(Exercise instructions): Write out the data in full, exactly as shown.

------

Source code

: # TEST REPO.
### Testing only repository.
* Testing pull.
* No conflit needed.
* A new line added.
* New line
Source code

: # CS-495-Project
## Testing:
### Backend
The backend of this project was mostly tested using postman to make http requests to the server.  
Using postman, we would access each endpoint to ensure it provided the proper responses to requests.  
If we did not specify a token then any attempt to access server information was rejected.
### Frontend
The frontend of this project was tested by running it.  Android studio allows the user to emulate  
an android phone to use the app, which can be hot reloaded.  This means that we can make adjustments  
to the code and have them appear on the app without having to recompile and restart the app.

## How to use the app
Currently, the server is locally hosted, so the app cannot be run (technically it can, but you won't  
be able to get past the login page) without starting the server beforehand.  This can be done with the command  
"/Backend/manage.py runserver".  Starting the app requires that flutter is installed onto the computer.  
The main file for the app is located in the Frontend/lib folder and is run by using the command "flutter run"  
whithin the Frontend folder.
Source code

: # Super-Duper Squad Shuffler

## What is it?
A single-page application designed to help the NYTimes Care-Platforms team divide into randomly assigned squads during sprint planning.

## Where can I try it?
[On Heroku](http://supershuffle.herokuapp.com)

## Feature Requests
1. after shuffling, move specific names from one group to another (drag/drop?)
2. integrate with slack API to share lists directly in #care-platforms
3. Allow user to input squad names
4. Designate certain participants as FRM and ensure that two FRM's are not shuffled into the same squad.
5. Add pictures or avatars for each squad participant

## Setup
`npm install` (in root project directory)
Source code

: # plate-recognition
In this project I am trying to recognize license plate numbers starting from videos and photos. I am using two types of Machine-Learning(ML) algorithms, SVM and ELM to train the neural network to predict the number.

------

(Result):
Source code

: # TEST REPO.
### Testing only repository.
* Testing pull.
* No conflit needed.
* A new line added.
* New line
Source code

: # CS-495-Project
## Testing:
### Backend
The backend of this project was mostly tested using postman to make http requests to the server.  
Using postman, we would access each endpoint to ensure it provided the proper responses to requests.  
If we did not specify a token then any attempt to access server information was rejected.
### Frontend
The frontend of this project was tested by running it.  Android studio allows the user to emulate  
an android phone to use the app, which can be hot reloaded.  This means that we can make adjustments  
to the code and have them appear on the app without having to recompile and restart the app.

## How to use the app
Currently, the server is locally hosted, so the app cannot be run (technically it can, but you won't  
be able to get past the login page) without starting the server beforehand.  This can be done with the command  
"/Backend/manage.py runserver".  Starting the app requires that flutter is installed onto the computer.  
The main file for the app is located in the Frontend/lib folder and is run by using the command "flutter run"  
whithin the Frontend folder.
Source code

: # Super-Duper Squad Shuffler

## What is it?
A single-page application designed to help the NYTimes Care-Platforms team divide into randomly assigned squads during sprint planning.

## Where can I try it?
[On Heroku](http://supershuffle.herokuapp.com)

## Feature Requests
1. after shuffling, move specific names from one group to another (drag/drop?)
2. integrate with slack API to share lists directly in #care-platforms
3. Allow user to input squad names
4. Designate certain participants as FRM and ensure that two FRM's are not shuffled into the same squad.
5. Add pictures or avatars for each squad participant

## Setup
`npm install` (in root project directory)
Source code

: # plate-recognition
In this project I am trying to recognize license plate numbers starting from videos and photos. I am using two types of Machine-Learning(ML) algorithms, SVM and ELM to train the neural network to predict the number.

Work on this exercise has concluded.